Bu açıdan geleceğin hukukçuları olacak öğrencilerimi bundan sakınmaları için uyarıyorum. Sürekli olarak da şunları söylüyorum:
“Eski Ceza Yasamızın kaynağı olan İtalyan Ceza Yasası hakkında Zanardelli Raporu’nun XIV. paragrafında ‘insana özgü davranışların güdülerini araştırmak ceza adaletini ilgilendirmez’ denmiştir. Eğer insanların iç dünyasını yargılarsanız ve iç dünyadan yola çıkarsanız, Hitler ve Stalin dönemlerinde yaşanan “fail ceza hukuku”na ulaşırsınız. Bizim hukuk sistemimiz, “fiil ceza hukuku”na dayanır. Asla “fail ceza hukuku”na izin vermez”.
Ülkemiz, şu anda ne yazık ki, eylemli olarak “fail ceza hukuku” uygulamasına geçmiş bulunuyor.
Bu sözlerimi yazılarımda yazdım. Konuşmalarımda söyledim. Ama kimselere duyuramadım. Üzüntü ve dehşet içindeyim.
Aynı konuya bir kez daha değindiğiniz için size teşekkür ederim.

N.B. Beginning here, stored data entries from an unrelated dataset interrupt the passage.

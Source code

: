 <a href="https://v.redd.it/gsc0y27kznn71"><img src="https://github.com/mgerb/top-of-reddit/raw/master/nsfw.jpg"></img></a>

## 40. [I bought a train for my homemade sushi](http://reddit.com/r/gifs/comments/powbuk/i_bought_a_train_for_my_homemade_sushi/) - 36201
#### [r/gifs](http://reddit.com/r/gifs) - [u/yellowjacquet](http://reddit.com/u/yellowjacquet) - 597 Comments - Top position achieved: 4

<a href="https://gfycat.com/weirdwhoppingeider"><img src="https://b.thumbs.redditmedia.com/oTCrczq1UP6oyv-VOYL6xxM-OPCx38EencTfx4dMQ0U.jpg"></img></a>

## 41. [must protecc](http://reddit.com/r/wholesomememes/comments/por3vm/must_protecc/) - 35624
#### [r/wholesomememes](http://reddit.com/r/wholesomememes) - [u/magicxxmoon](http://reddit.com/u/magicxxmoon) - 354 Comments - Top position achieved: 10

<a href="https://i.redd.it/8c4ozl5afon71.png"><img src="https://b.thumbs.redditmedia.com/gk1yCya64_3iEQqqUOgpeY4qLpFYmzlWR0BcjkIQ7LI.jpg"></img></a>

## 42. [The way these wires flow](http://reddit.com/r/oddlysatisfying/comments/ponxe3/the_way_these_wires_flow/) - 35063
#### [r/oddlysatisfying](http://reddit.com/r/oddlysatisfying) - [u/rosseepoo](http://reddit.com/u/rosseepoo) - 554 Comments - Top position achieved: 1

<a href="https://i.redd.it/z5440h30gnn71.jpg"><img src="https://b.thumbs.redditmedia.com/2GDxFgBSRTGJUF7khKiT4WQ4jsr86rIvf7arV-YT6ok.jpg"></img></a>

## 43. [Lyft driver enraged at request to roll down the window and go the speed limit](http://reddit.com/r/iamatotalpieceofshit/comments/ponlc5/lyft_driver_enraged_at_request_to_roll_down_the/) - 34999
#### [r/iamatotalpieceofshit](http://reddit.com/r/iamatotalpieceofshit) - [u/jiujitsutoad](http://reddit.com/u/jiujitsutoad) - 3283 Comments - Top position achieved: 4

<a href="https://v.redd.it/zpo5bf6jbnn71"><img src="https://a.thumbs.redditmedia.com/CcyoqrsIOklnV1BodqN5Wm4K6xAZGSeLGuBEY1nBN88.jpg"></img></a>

Saygılarımla.”
HER DEVİRDE HUKUK
Sayın Selçuk iktidarlarda “Kim var?” diye bakmadan her devirde hukuku savundu.
Çok sayıdaki kitaplarından biri “Özlenen Hukuk, Yaşanan Hukuk” adlı eseridir. Akademik makale ve konuşmalarından oluşur. Orada şöyle yazıyor:
“Yargıtay kararı hukukun temel ilkelerini yıkmıştır!... Bu kararla, ilkin, kesin hüküm dokunulmazlığı ilkesi ortadan kaldırılmıştır... Kesin hüküm dokunulmazlığının örselendiği bir ülkede hukuk güvenliğinden söz edilemez.” (s. 234)
Sayın Selçuk bu satırlarında neyi eleştiriyor?
1998 yılında usul kanunlarını çiğneyerek Tayyip Erdoğan’ı mahkûm eden Yargıtay’ı eleştiriyor!
Evet, kaliteli hukukçu için “Kim?” olursa olsun, hukukun “Nasıl?” uygulandığı veya uygulanmadığı önemlidir.
Siyasette ve hatta bilimde de “bağımsız” düşünmenin anahtarı, “Nasıl?” diye sorarak fikir yürütmektir.
Yoksa el değiştiren güç her devirde hukuku ihlal edebilir; “Sıra bizde!”ler uzayıp gider.
Unutmayalım, “hukukun üstünlüğü” bütün siyasi ideolojilerden üstün bir evrensel değerdir.